Linda Dunikoski, the lead prosecutor, calls the defense strategy a case of victim blaming. “With a self-defense case, you cannot start it,” she said in court. “If you’re the aggressor, you cannot go ahead and murder somebody.”

She later said Arbery running away and then ultimately struggling with Travis McMichael “was commonsense fight or flight. What Mr. Arbery did was he fled because he was under no legal obligation whatsoever to stay and talk with strangers who were trying to hit him with their pickup trucks and shoot him with their shotgun.”

At the time, Georgia had a “citizen’s arrest” law that said a person could detain a suspect if that person had direct knowledge someone had committed a felony. It seems the elder McMichael acted on an immediate hunch to get the posse going, which in retrospect seems, at best, a stupid, reckless action to arm up and chase Arbery, old-West vigilante style.

The fact that the defendants have made racially charged statements and slurs in the past will undoubtedly hurt them if allowed to enter as evidence. It almost certainly got the feds to bring separate hate crime charges against them.

Demonstrators protest the shooting death of Ahmaud Arbery at the Glynn County Courthouse on May 8, 2020, in Brunswick, Georgia. Gregory McMichael and Travis McMichael were arrested the previous night and charged with murder. (Sean Rayford/Getty Images/TNS)

Credit: TNS

icon to expand image

Credit: TNS

The case has now become a modern passion play on race in America. I called around to some defense attorneys to see how this case would play out.

Steve Sadow said the judge was certain to undercut the defense case because “everyone from the public, to the prosecutor to the judge can only accept one verdict, otherwise they’ll be castigated.”

The innocent jogger scenario, said the Atlanta lawyer, “is the only narrative the public can be told because of public perception of what happened.
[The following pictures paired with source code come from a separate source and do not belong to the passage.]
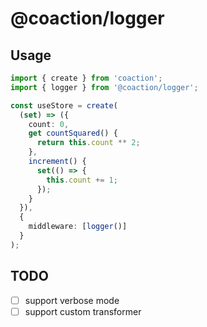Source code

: # @coaction/logger

## Usage

```ts
import { create } from 'coaction';
import { logger } from '@coaction/logger';

const useStore = create(
  (set) => ({
    count: 0,
    get countSquared() {
      return this.count ** 2;
    },
    increment() {
      set(() => {
        this.count += 1;
      });
    }
  }),
  {
    middleware: [logger()]
  }
);
```

## TODO

- [ ] support verbose mode
- [ ] support custom transformer
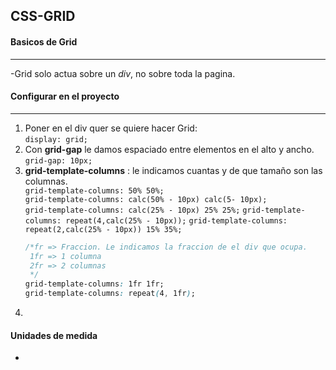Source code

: ## CSS-GRID

#### Basicos de Grid
---

-Grid solo actua sobre un *div*, no sobre toda la pagina.

#### Configurar en el proyecto
---
 
 
1. Poner en el div quer se quiere hacer Grid:            
                `display: grid;`      
2. Con **grid-gap** le damos espaciado entre elementos en el alto y ancho.    
                `grid-gap: 10px;`
3. **grid-template-columns** : le indicamos cuantas y de que tamaño son las columnas.    
    `grid-template-columns: 50% 50%;`  
    `grid-template-columns: calc(50% - 10px) calc(5- 10px);`    
    `grid-template-columns: calc(25% - 10px) 25% 25%;`
    `grid-template-columns: repeat(4,calc(25% - 10px));`
    `grid-template-columns: repeat(2,calc(25% - 10px)) 15% 35%;`
    ```css
    /*fr => Fraccion. Le indicamos la fraccion de el div que ocupa.
     1fr => 1 columna
     2fr => 2 columnas
     */
    grid-template-columns: 1fr 1fr;
    grid-template-columns: repeat(4, 1fr);
    ```
4. 


#### Unidades de medida

-
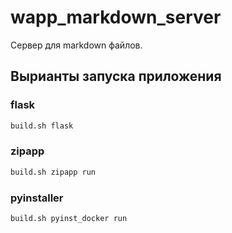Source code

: # wapp_markdown_server

Сервер для markdown файлов.

## Вырианты запуска приложения

### flask

```bash
build.sh flask
```

### zipapp

```bash
build.sh zipapp run
```

### pyinstaller

```bash
build.sh pyinst_docker run
```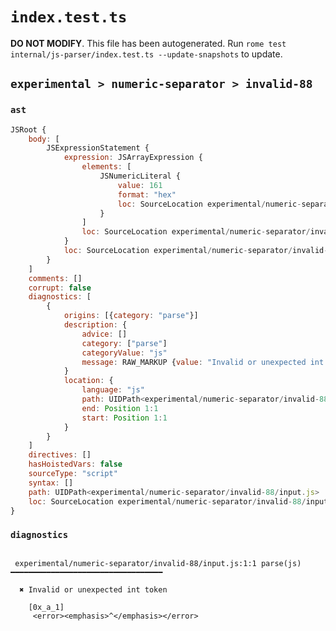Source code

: # `index.test.ts`

**DO NOT MODIFY**. This file has been autogenerated. Run `rome test internal/js-parser/index.test.ts --update-snapshots` to update.

## `experimental > numeric-separator > invalid-88`

### `ast`

```javascript
JSRoot {
	body: [
		JSExpressionStatement {
			expression: JSArrayExpression {
				elements: [
					JSNumericLiteral {
						value: 161
						format: "hex"
						loc: SourceLocation experimental/numeric-separator/invalid-88/input.js 1:1-1:7
					}
				]
				loc: SourceLocation experimental/numeric-separator/invalid-88/input.js 1:0-1:8
			}
			loc: SourceLocation experimental/numeric-separator/invalid-88/input.js 1:0-1:8
		}
	]
	comments: []
	corrupt: false
	diagnostics: [
		{
			origins: [{category: "parse"}]
			description: {
				advice: []
				category: ["parse"]
				categoryValue: "js"
				message: RAW_MARKUP {value: "Invalid or unexpected int token"}
			}
			location: {
				language: "js"
				path: UIDPath<experimental/numeric-separator/invalid-88/input.js>
				end: Position 1:1
				start: Position 1:1
			}
		}
	]
	directives: []
	hasHoistedVars: false
	sourceType: "script"
	syntax: []
	path: UIDPath<experimental/numeric-separator/invalid-88/input.js>
	loc: SourceLocation experimental/numeric-separator/invalid-88/input.js 1:0-2:0
}
```

### `diagnostics`

```

 experimental/numeric-separator/invalid-88/input.js:1:1 parse(js) ━━━━━━━━━━━━━━━━━━━━━━━━━━━━━━━━━━

  ✖ Invalid or unexpected int token

    [0x_a_1]
     <error><emphasis>^</emphasis></error>


```

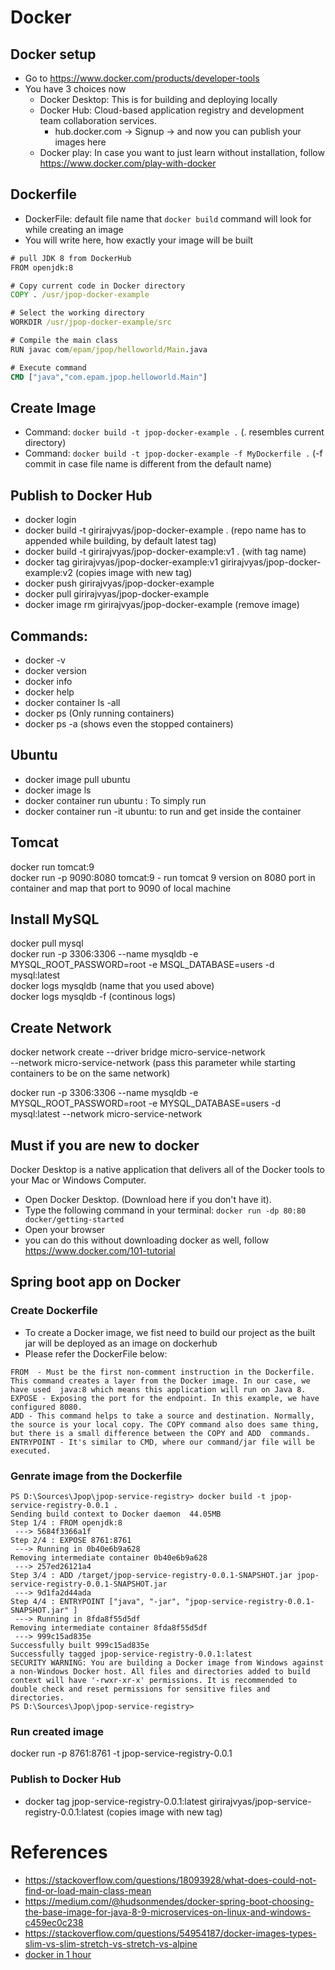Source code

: # Docker

## Docker setup
- Go to https://www.docker.com/products/developer-tools
- You have 3 choices now
    - Docker Desktop: This is for building and deploying locally
    - Docker Hub: Cloud-based application registry and development team collaboration services.
        - hub.docker.com -> Signup -> and now you can publish your images here
    - Docker play: In case you want to just learn without installation, follow https://www.docker.com/play-with-docker

## Dockerfile
- DockerFile: default file name that `docker build` command will look for while creating an image
- You will write here, how exactly your image will be built

```cmd
# pull JDK 8 from DockerHub
FROM openjdk:8

# Copy current code in Docker directory
COPY . /usr/jpop-docker-example 

# Select the working directory
WORKDIR /usr/jpop-docker-example/src

# Compile the main class
RUN javac com/epam/jpop/helloworld/Main.java 

# Execute command
CMD ["java","com.epam.jpop.helloworld.Main"]
```

## Create Image 
- Command: `docker build -t jpop-docker-example .` (. resembles current directory)  
- Command: `docker build -t jpop-docker-example -f MyDockerfile .` (-f commit in case file name is different from the default name)  

## Publish to Docker Hub
- docker login  
- docker build -t girirajvyas/jpop-docker-example . (repo name has to appended while building, by default latest tag)  
- docker build -t girirajvyas/jpop-docker-example:v1 . (with tag name)  
- docker tag girirajvyas/jpop-docker-example:v1 girirajvyas/jpop-docker-example:v2 (copies image with new tag)  
- docker push girirajvyas/jpop-docker-example  
- docker pull girirajvyas/jpop-docker-example  
- docker image rm girirajvyas/jpop-docker-example (remove image)


## Commands:  
- docker -v  
- docker version  
- docker info  
- docker help  
- docker container ls -all  
- docker ps (Only running containers)  
- docker ps -a (shows even the stopped containers)  

## Ubuntu  
- docker image pull ubuntu  
- docker image ls  
- docker container run ubuntu : To simply run  
- docker container run -it ubuntu: to run and get inside the container  

## Tomcat  
docker run tomcat:9  
docker run -p 9090:8080 tomcat:9 - run tomcat 9 version on 8080 port in container and map that port to 9090 of local machine  

## Install MySQL  
docker pull mysql  
docker run -p 3306:3306 --name mysqldb -e MYSQL_ROOT_PASSWORD=root -e MSQL_DATABASE=users -d mysql:latest  
docker logs mysqldb (name that you used above)  
docker logs mysqldb -f (continous logs)  

## Create Network  
docker network create --driver bridge micro-service-network  
--network micro-service-network (pass this parameter while starting containers to be on the same network)  
  
docker run -p 3306:3306 --name mysqldb -e MYSQL_ROOT_PASSWORD=root -e MYSQL_DATABASE=users -d mysql:latest --network micro-service-network

## Must if you are new to docker
Docker Desktop is a native application that delivers all of the Docker tools to your Mac or Windows Computer.  

- Open Docker Desktop. (Download here if you don't have it).  
- Type the following command in your terminal: `docker run -dp 80:80 docker/getting-started`
- Open your browser
- you can do this without downloading docker as well, follow https://www.docker.com/101-tutorial

## Spring boot app on Docker

### Create Dockerfile
- To create a Docker image, we fist need to build our project as the built jar will be deployed as an image on dockerhub
- Please refer the DockerFile below:
```
FROM  - Must be the first non-comment instruction in the Dockerfile. This command creates a layer from the Docker image. In our case, we have used  java:8 which means this application will run on Java 8.
EXPOSE - Exposing the port for the endpoint. In this example, we have configured 8080.
ADD - This command helps to take a source and destination. Normally, the source is your local copy. The COPY command also does same thing, but there is a small difference between the COPY and ADD  commands.
ENTRYPOINT - It's similar to CMD, where our command/jar file will be executed.
```

### Genrate image from the Dockerfile
```unix
PS D:\Sources\Jpop\jpop-service-registry> docker build -t jpop-service-registry-0.0.1 .
Sending build context to Docker daemon  44.05MB
Step 1/4 : FROM openjdk:8
 ---> 5684f3366a1f
Step 2/4 : EXPOSE 8761:8761
 ---> Running in 0b40e6b9a628
Removing intermediate container 0b40e6b9a628
 ---> 257ed26121a4
Step 3/4 : ADD /target/jpop-service-registry-0.0.1-SNAPSHOT.jar jpop-service-registry-0.0.1-SNAPSHOT.jar
 ---> 9d1fa2d44ada
Step 4/4 : ENTRYPOINT ["java", "-jar", "jpop-service-registry-0.0.1-SNAPSHOT.jar" ]
 ---> Running in 8fda8f55d5df
Removing intermediate container 8fda8f55d5df
 ---> 999c15ad835e
Successfully built 999c15ad835e
Successfully tagged jpop-service-registry-0.0.1:latest
SECURITY WARNING: You are building a Docker image from Windows against a non-Windows Docker host. All files and directories added to build context will have '-rwxr-xr-x' permissions. It is recommended to double check and reset permissions for sensitive files and directories.
PS D:\Sources\Jpop\jpop-service-registry>
```

### Run created image
docker run -p 8761:8761 -t jpop-service-registry-0.0.1

### Publish to Docker Hub
- docker tag jpop-service-registry-0.0.1:latest girirajvyas/jpop-service-registry-0.0.1:latest (copies image with new tag)  


# References
- https://stackoverflow.com/questions/18093928/what-does-could-not-find-or-load-main-class-mean
- https://medium.com/@hudsonmendes/docker-spring-boot-choosing-the-base-image-for-java-8-9-microservices-on-linux-and-windows-c459ec0c238
- https://stackoverflow.com/questions/54954187/docker-images-types-slim-vs-slim-stretch-vs-stretch-vs-alpine
- [docker in 1 hour](https://www.youtube.com/watch?v=pTFZFxd4hOI)
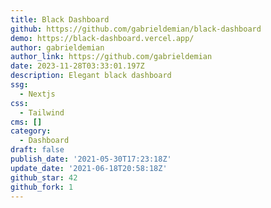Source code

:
 ```yaml
---
title: Black Dashboard
github: https://github.com/gabrieldemian/black-dashboard
demo: https://black-dashboard.vercel.app/
author: gabrieldemian
author_link: https://github.com/gabrieldemian
date: 2023-11-28T03:33:01.197Z
description: Elegant black dashboard
ssg:
  - Nextjs
css:
  - Tailwind
cms: []
category:
  - Dashboard
draft: false
publish_date: '2021-05-30T17:23:18Z'
update_date: '2021-06-18T20:58:18Z'
github_star: 42
github_fork: 1
---
```

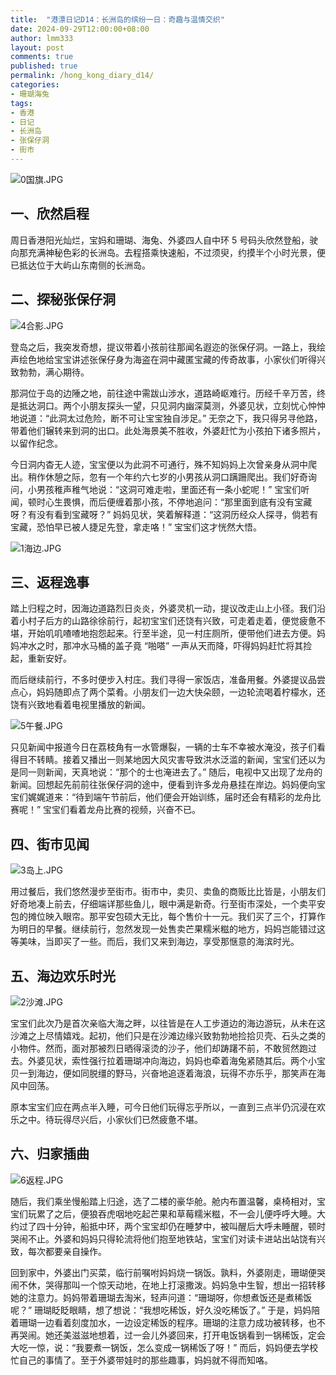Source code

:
 ```yaml
---
title:  "港漂日记D14：长洲岛的缤纷一日：奇趣与温情交织"
date: 2024-09-29T12:00:00+08:00
author: lmm333
layout: post
comments: true
published: true
permalink: /hong_kong_diary_d14/
categories:
- 珊瑚海兔
tags:
- 香港
- 日记
- 长洲岛
- 张保仔洞
- 街市
---
```

![0国旗.JPG](../images/2024-09-29-hong_kong_diary_d14/0国旗.JPG)

## 一、欣然启程
周日香港阳光灿烂，宝妈和珊瑚、海兔、外婆四人自中环 5 号码头欣然登船，驶向那充满神秘色彩的长洲岛。去程搭乘快速船，不过须臾，约摸半个小时光景，便已抵达位于大屿山东南侧的长洲岛。

<!--more-->

## 二、探秘张保仔洞
![4合影.JPG](../images/2024-09-29-hong_kong_diary_d14/4合影.JPG)

登岛之后，我突发奇想，提议带着小孩前往那闻名遐迩的张保仔洞。一路上，我绘声绘色地给宝宝讲述张保仔身为海盗在洞中藏匿宝藏的传奇故事，小家伙们听得兴致勃勃，满心期待。

那洞位于岛的边陲之地，前往途中需跋山涉水，道路崎岖难行。历经千辛万苦，终是抵达洞口。两个小朋友探头一望，只见洞内幽深莫测，外婆见状，立刻忧心忡忡地说道：“此洞太过危险，断不可让宝宝独自涉足。” 无奈之下，我只得另寻他路，带着他们辗转来到洞的出口。此处海景美不胜收，外婆赶忙为小孩拍下诸多照片，以留作纪念。

今日洞内杳无人迹，宝宝便以为此洞不可通行，殊不知妈妈上次曾亲身从洞中爬出。稍作休憩之际，忽有一个年约六七岁的小男孩从洞口蹒跚爬出。我们好奇询问，小男孩稚声稚气地说：“这洞可难走啦，里面还有一条小蛇呢！” 宝宝们听闻，顿时心生畏惧，而后便缠着那小孩，不停地追问：“那里面到底有没有宝藏呀？有没有看到宝藏呀？” 妈妈见状，笑着解释道：“这洞历经众人探寻，倘若有宝藏，恐怕早已被人捷足先登，拿走咯！” 宝宝们这才恍然大悟。

![1海边.JPG](../images/2024-09-29-hong_kong_diary_d14/1海边.JPG)

## 三、返程逸事

踏上归程之时，因海边道路烈日炎炎，外婆灵机一动，提议改走山上小径。我们沿着小村子后方的山路徐徐前行，起初宝宝们还饶有兴致，可走着走着，便觉疲惫不堪，开始叽叽喳喳地抱怨起来。行至半途，见一村庄厕所，便带他们进去方便。妈妈冲水之时，那冲水马桶的盖子竟 “啪嗒” 一声从天而降，吓得妈妈赶忙将其捡起，重新安好。

而后继续前行，不多时便步入村庄。我们寻得一家饭店，准备用餐。外婆提议品尝点心，妈妈随即点了两个菜肴。小朋友们一边大快朵颐，一边轮流喝着柠檬水，还饶有兴致地看着电视里播放的新闻。

![5午餐.JPG](../images/2024-09-29-hong_kong_diary_d14/5午餐.JPG)

只见新闻中报道今日在荔枝角有一水管爆裂，一辆的士车不幸被水淹没，孩子们看得目不转睛。接着又播出一则某地因大风灾害导致洪水泛滥的新闻，宝宝们还以为是同一则新闻，天真地说：“那个的士也淹进去了。” 随后，电视中又出现了龙舟的新闻。回想起先前前往张保仔洞的途中，便看到许多龙舟悬挂在岸边。妈妈便向宝宝们娓娓道来：“待到端午节前后，他们便会开始训练，届时还会有精彩的龙舟比赛呢！” 宝宝们看着龙舟比赛的视频，兴奋不已。

## 四、街市见闻

![3岛上.JPG](../images/2024-09-29-hong_kong_diary_d14/3岛上.JPG)

用过餐后，我们悠然漫步至街市。街市中，卖贝、卖鱼的商贩比比皆是，小朋友们好奇地凑上前去，仔细端详那些鱼儿，眼中满是新奇。行至街市深处，一个卖平安包的摊位映入眼帘。那平安包硕大无比，每个售价十一元。我们买了三个，打算作为明日的早餐。继续前行，忽然发现一处售卖芒果糯米糍的地方，妈妈岂能错过这等美味，当即买了一些。而后，我们又来到海边，享受那惬意的海滨时光。

## 五、海边欢乐时光

![2沙滩.JPG](../images/2024-09-29-hong_kong_diary_d14/2沙滩.JPG)

宝宝们此次乃是首次亲临大海之畔，以往皆是在人工步道边的海边游玩，从未在这沙滩之上尽情嬉戏。起初，他们只是在沙滩边缘兴致勃勃地捡拾贝壳、石头之类的小物件。然而，面对那被烈日晒得滚烫的沙子，他们却踌躇不前，不敢贸然跑过去。外婆见状，索性强行拉着珊瑚冲向海边，妈妈也牵着海兔紧随其后。两个小宝贝一到海边，便如同脱缰的野马，兴奋地追逐着海浪，玩得不亦乐乎，那笑声在海风中回荡。

原本宝宝们应在两点半入睡，可今日他们玩得忘乎所以，一直到三点半仍沉浸在欢乐之中。待玩得尽兴后，小家伙们已然疲惫不堪。

## 六、归家插曲

![6返程.JPG](../images/2024-09-29-hong_kong_diary_d14/6返程.JPG)

随后，我们乘坐慢船踏上归途，选了二楼的豪华舱。舱内布置温馨，桌椅相对，宝宝们玩累了之后，便狼吞虎咽地吃起芒果和草莓糯米糍，不一会儿便呼呼大睡。大约过了四十分钟，船抵中环，两个宝宝却仍在睡梦中，被叫醒后大呼未睡醒，顿时哭闹不止。外婆和妈妈只得轮流将他们抱至地铁站，宝宝们对读卡进站出站饶有兴致，每次都要亲自操作。

回到家中，外婆出门买菜，临行前嘱咐妈妈烧一锅饭。孰料，外婆刚走，珊瑚便哭闹不休，哭得那叫一个惊天动地，在地上打滚撒泼。妈妈急中生智，想出一招转移她的注意力。妈妈带着珊瑚去淘米，轻声问道：“珊瑚呀，你想煮饭还是煮稀饭呢？” 珊瑚眨眨眼睛，想了想说：“我想吃稀饭，好久没吃稀饭了。” 于是，妈妈陪着珊瑚一边看着刻度加水，一边设定稀饭的程序。珊瑚的注意力成功被转移，也不再哭闹。她还美滋滋地想着，过一会儿外婆回来，打开电饭锅看到一锅稀饭，定会大吃一惊，说：“我要煮一锅饭，怎么变成一锅稀饭了呀！” 而后，妈妈便去学校忙自己的事情了。至于外婆带娃时的那些趣事，妈妈就不得而知咯。
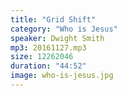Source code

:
 ```yaml
---
title: "Grid Shift"
category: "Who is Jesus"
speaker: Dwight Smith
mp3: 20161127.mp3
size: 12262046
duration: "44:52"
image: who-is-jesus.jpg
---
```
It’s unthinkable there might be another narrative of criminal behavior of a young Black man because that’s what the public cannot hear at this time.”

Mawuli Davis, a civil rights attorney who joined in a march in this case, said prosecutors “will have to frame the case as vigilantes working on a search-and-destroy mission and that they in no way had the authority to do this.

“There is a tradition of white men having agency and authority over Black bodies, and they will have to try to get a jury that does not look at it from that lens,” Davis continued. “Juries express the values of a community. What truth will they speak?”

Criminal defense attorney Bruce Harvey said, “Each community has its own personality. Justice is not a single, definitive ideal. It’s determined by the politics of the place, by the judge, by the DA. There is no specific measurement. That’s the ambiguity of our system.”